One of the world’s most important energy analysts shares his 2026 oil forecast

In an exclusive interview with Khaleej Times, Dr. Daniel Yergin, vice chairman of S&P Global and Pulitzer Prize-winning energy authority, presented a comprehensive outlook for global energy markets heading into 2026. The renowned analyst predicts Brent crude will average approximately $60 per barrel in 2026 before recovering to $65 in 2027, reflecting fundamental shifts in the global energy landscape.

Yergin identifies several critical factors influencing oil markets, noting that supply currently exceeds demand despite vigorous debate about the exact degree of oversupply.
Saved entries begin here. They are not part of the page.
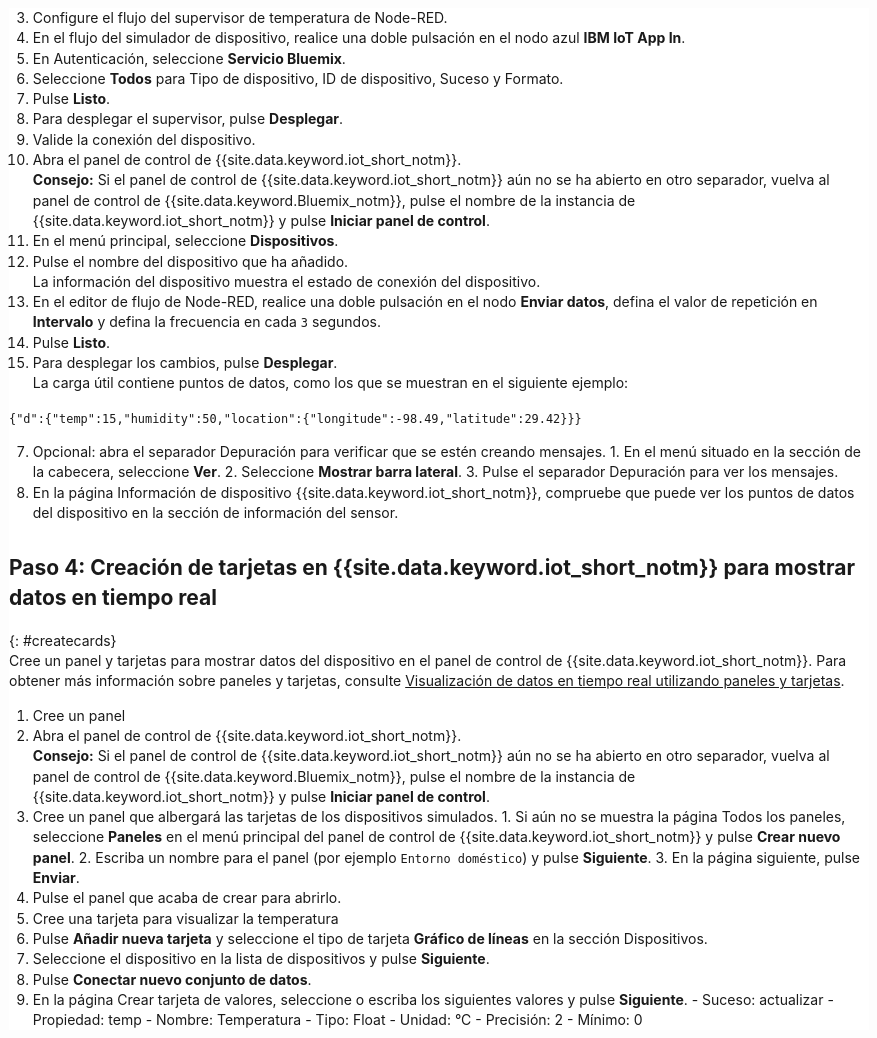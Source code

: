 3. Configure el flujo del supervisor de temperatura de Node-RED.
  1. En el flujo del simulador de dispositivo, realice una doble pulsación en el nodo azul **IBM IoT App In**.
  2. En Autenticación, seleccione **Servicio Bluemix**.
  3.	Seleccione **Todos** para Tipo de dispositivo, ID de dispositivo, Suceso y Formato.
  4.	Pulse **Listo**.
  5.  Para desplegar el supervisor, pulse **Desplegar**.
4. Valide la conexión del dispositivo.
  1.	Abra el panel de control de {{site.data.keyword.iot_short_notm}}.  
**Consejo:** Si el panel de control de {{site.data.keyword.iot_short_notm}} aún no se ha abierto en otro separador, vuelva al panel de control de {{site.data.keyword.Bluemix_notm}}, pulse el nombre de la instancia de {{site.data.keyword.iot_short_notm}} y pulse **Iniciar panel de control**.
  2. En el menú principal, seleccione **Dispositivos**.
  3. Pulse el nombre del dispositivo que ha añadido.   
La información del dispositivo muestra el estado de conexión del dispositivo.
  4.	En el editor de flujo de Node-RED, realice una doble pulsación en el nodo **Enviar datos**, defina el valor de repetición en **Intervalo** y defina la frecuencia en cada `3` segundos.
  5. Pulse **Listo**.
  6. Para desplegar los cambios, pulse **Desplegar**.  
La carga útil contiene puntos de datos, como los que se muestran en el siguiente ejemplo:
```
{"d":{"temp":15,"humidity":50,"location":{"longitude":-98.49,"latitude":29.42}}}
```
  7. Opcional: abra el separador Depuración para verificar que se estén creando mensajes.
    1. En el menú situado en la sección de la cabecera, seleccione **Ver**.
    2. Seleccione **Mostrar barra lateral**.
    3. Pulse el separador Depuración para ver los mensajes.
  8. En la página Información de dispositivo {{site.data.keyword.iot_short_notm}}, compruebe que puede ver los puntos de datos del dispositivo en la sección de información del sensor.


## Paso 4: Creación de tarjetas en {{site.data.keyword.iot_short_notm}} para mostrar datos en tiempo real  
{: #createcards}  
Cree un panel y tarjetas para mostrar datos del dispositivo en el panel de control de
{{site.data.keyword.iot_short_notm}}. Para obtener más información sobre paneles y tarjetas, consulte [Visualización de datos en tiempo real utilizando paneles y tarjetas](https://console.ng.bluemix.net/docs/services/IoT/data_visualization.html).

1. Cree un panel
  1. Abra el panel de control de {{site.data.keyword.iot_short_notm}}.  
  **Consejo:** Si el panel de control de {{site.data.keyword.iot_short_notm}} aún no se ha abierto en otro separador, vuelva al panel de control de {{site.data.keyword.Bluemix_notm}}, pulse el nombre de la instancia de {{site.data.keyword.iot_short_notm}} y pulse **Iniciar panel de control**.  
  2. Cree un panel que albergará las tarjetas de los dispositivos simulados.
    1. Si aún no se muestra la página Todos los paneles, seleccione **Paneles** en el menú principal del panel de control de {{site.data.keyword.iot_short_notm}} y pulse **Crear nuevo panel**.
    2. Escriba un nombre para el panel (por ejemplo `Entorno doméstico`) y pulse **Siguiente**.
    3. En la página siguiente, pulse **Enviar**.  
  3. Pulse el panel que acaba de crear para abrirlo.
2. Cree una tarjeta para visualizar la temperatura
  1. Pulse **Añadir nueva tarjeta** y seleccione el tipo de tarjeta **Gráfico de líneas** en la sección Dispositivos.
  2. Seleccione el dispositivo en la lista de dispositivos y pulse **Siguiente**.
  3. Pulse **Conectar nuevo conjunto de datos**.
  4. En la página Crear tarjeta de valores, seleccione o escriba los siguientes valores y pulse **Siguiente**.
    - Suceso: actualizar
    - Propiedad: temp
    - Nombre: Temperatura
    - Tipo: Float
    - Unidad: °C
    - Precisión: 2
    - Mínimo: 0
He emphasizes that economic fundamentals, political developments, and unexpected events will collectively shape price trajectories. Two particular uncertainties dominate the outlook: the market status of Russian oil amid ongoing sanctions and the trajectory of Chinese demand, which remains obscured by strategic stockpiling activities.

According to Yergin, the globalization paradigm that characterized oil markets for decades has fundamentally fractured following Russia’s invasion of Ukraine, creating a partitioned market structure. This new era of sanctions, tariffs, and protectionism introduces non-economic variables that complicate traditional forecasting models.

Beyond oil, Yergin highlights significant transformations in natural gas markets, where the United States has emerged as the world’s leading LNG exporter within just a decade. He anticipates abundant LNG supplies will pressure prices downward, particularly as Europe permanently reduces dependence on Russian gas. The analyst also notes Gulf countries’ strategic evaluations of their roles as global gas producers.

A central theme in Yergin’s analysis is the escalating electricity demand driven by artificial intelligence infrastructure. He identifies electricity availability as the critical constraint on AI development, noting that natural gas is experiencing a resurgence in power generation despite previous transition expectations. This electricity demand has also renewed interest in nuclear power, with Yergin specifically praising the UAE’s decision to build four nuclear reactors as “a brilliant strategic decision.”

Regarding investment strategies, energy sector experts suggest a cautious approach to oil-related equities given anticipated price weakness, while highlighting stronger fundamentals for natural gas and power infrastructure. They recommend patience with oil stocks and consideration of LNG companies, nuclear utilities, and power producers as alternative energy investments.

Yergin’s upcoming CERAWeek conference in March will focus extensively on AI-energy intersections, LNG market dynamics, oil market developments, and technological innovations across energy industries.